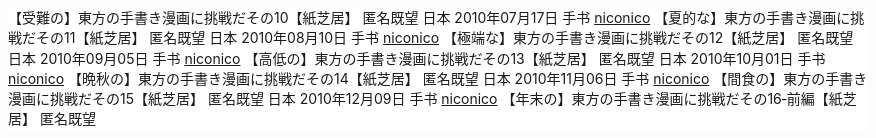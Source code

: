 </td></tr>
<tr>
<td>【受難の】東方の手書き漫画に挑戦だその10【紙芝居】</td>
<td>匿名既望</td>
<td>日本</td>
<td>2010年07月17日</td>
<td>手书</td>
<td><a rel="nofollow" class="external text" href="http://www.nicovideo.jp/watch/sm11418310">niconico</a></td>
<td>
</td></tr>
<tr>
<td>【夏的な】東方の手書き漫画に挑戦だその11【紙芝居】</td>
<td>匿名既望</td>
<td>日本</td>
<td>2010年08月10日</td>
<td>手书</td>
<td><a rel="nofollow" class="external text" href="http://www.nicovideo.jp/watch/sm11697806">niconico</a></td>
<td>
</td></tr>
<tr>
<td>【極端な】東方の手書き漫画に挑戦だその12【紙芝居】</td>
<td>匿名既望</td>
<td>日本</td>
<td>2010年09月05日</td>
<td>手书</td>
<td><a rel="nofollow" class="external text" href="http://www.nicovideo.jp/watch/sm12004643">niconico</a></td>
<td>
</td></tr>
<tr>
<td>【高低の】東方の手書き漫画に挑戦だその13【紙芝居】</td>
<td>匿名既望</td>
<td>日本</td>
<td>2010年10月01日</td>
<td>手书</td>
<td><a rel="nofollow" class="external text" href="http://www.nicovideo.jp/watch/sm12284999">niconico</a></td>
<td>
</td></tr>
<tr>
<td>【晩秋の】東方の手書き漫画に挑戦だその14【紙芝居】</td>
<td>匿名既望</td>
<td>日本</td>
<td>2010年11月06日</td>
<td>手书</td>
<td><a rel="nofollow" class="external text" href="http://www.nicovideo.jp/watch/sm12666675">niconico</a></td>
<td>
</td></tr>
<tr>
<td>【間食の】東方の手書き漫画に挑戦だその15【紙芝居】</td>
<td>匿名既望</td>
<td>日本</td>
<td>2010年12月09日</td>
<td>手书</td>
<td><a rel="nofollow" class="external text" href="http://www.nicovideo.jp/watch/sm12980246">niconico</a></td>
<td>
</td></tr>
<tr>
<td>【年末の】東方の手書き漫画に挑戦だその16‐前編【紙芝居】</td>
<td>匿名既望</td>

•••

- [EXERCISE PROMPT]:
Which lines above contain "watch"? Show each of them.

- [OUTPUT FOR THIS EXERCISE]:
<td><a rel="nofollow" class="external text" href="http://www.nicovideo.jp/watch/sm11418310">niconico</a></td>
<td><a rel="nofollow" class="external text" href="http://www.nicovideo.jp/watch/sm11697806">niconico</a></td>
<td><a rel="nofollow" class="external text" href="http://www.nicovideo.jp/watch/sm12004643">niconico</a></td>
<td><a rel="nofollow" class="external text" href="http://www.nicovideo.jp/watch/sm12284999">niconico</a></td>
<td><a rel="nofollow" class="external text" href="http://www.nicovideo.jp/watch/sm12666675">niconico</a></td>
<td><a rel="nofollow" class="external text" href="http://www.nicovideo.jp/watch/sm12980246">niconico</a></td>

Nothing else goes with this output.